Del Monte Finalizes Asset Sale, Shuttering Plant and Cutting 1,800 Jobs
Del Monte Foods Corporation II Inc. announced on March 19, 2026, that it had finalized the sale of its entire portfolio of business operations, including its well-known Vegetable, Fruit, Tomato, and Broth & Stock brands. While the company framed the event as the successful completion of strategic transactions, the move is the culmination of a corporate restructuring that followed a bankruptcy filing on July 1 and results in a significant operational shutdown.
The most immediate impact is the closure of the company's fruit cannery in Modesto, California. The shutdown eliminates about 600 year-round and 1,200 seasonal jobs after no buyer emerged to continue plant operations. The displaced cannery workers, represented by Teamsters Local 948, earned wages between $20 and $40 an hour, representing a substantial loss of income for the local community.
Agricultural Supply Chain Disrupted as Peach Acreage Plummets
The closure sends shockwaves through the regional agricultural economy, which has long supplied the cannery. Local peach growers with Del Monte contracts now face significant financial uncertainty. The shutdown leaves Pacific Coast Producers in Lodi as the sole remaining major fruit canner in the region, dramatically altering the competitive landscape for produce suppliers.
This event accelerates a multi-decade trend of decline in the local industry. In Stanislaus County, land dedicated to peach cultivation has collapsed from 13,332 acres in 1980 to just 2,676 acres in 2024. Del Monte's exit from the area is poised to further pressure the viability of the remaining growers and consolidate the processing market.

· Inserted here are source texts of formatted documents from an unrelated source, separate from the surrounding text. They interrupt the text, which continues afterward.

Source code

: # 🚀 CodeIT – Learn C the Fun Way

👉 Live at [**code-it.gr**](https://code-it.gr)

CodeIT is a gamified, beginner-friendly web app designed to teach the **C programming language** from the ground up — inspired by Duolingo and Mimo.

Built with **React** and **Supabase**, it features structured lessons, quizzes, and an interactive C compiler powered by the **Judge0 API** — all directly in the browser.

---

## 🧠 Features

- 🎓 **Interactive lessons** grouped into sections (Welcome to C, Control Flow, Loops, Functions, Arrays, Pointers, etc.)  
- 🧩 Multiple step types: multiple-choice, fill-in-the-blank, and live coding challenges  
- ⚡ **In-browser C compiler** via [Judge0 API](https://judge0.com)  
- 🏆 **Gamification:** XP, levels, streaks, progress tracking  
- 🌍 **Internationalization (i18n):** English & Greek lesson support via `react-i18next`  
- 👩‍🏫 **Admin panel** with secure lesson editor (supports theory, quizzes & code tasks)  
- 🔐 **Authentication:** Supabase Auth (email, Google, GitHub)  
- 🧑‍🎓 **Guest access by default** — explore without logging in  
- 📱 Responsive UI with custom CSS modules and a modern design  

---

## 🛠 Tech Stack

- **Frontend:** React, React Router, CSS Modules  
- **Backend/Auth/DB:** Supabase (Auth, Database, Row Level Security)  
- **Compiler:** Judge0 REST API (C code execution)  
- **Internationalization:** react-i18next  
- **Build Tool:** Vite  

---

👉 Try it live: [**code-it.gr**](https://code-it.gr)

Closure Exacerbates Stanislaus County's Economic Strain
Del Monte's downsizing is part of a wider pattern of economic distress in Stanislaus County, which has seen nearly 2,000 total job losses from employer closures in recent months. The cannery layoffs compound job cuts from Advanced Linen Service, which shed 89 workers after being sold to a competitor, and auto parts distributor First Brands Group, which is cutting 98 jobs as it closes its distribution center following a bankruptcy filing and federal indictments against its executives. These combined events signal deepening economic challenges for the region's labor market.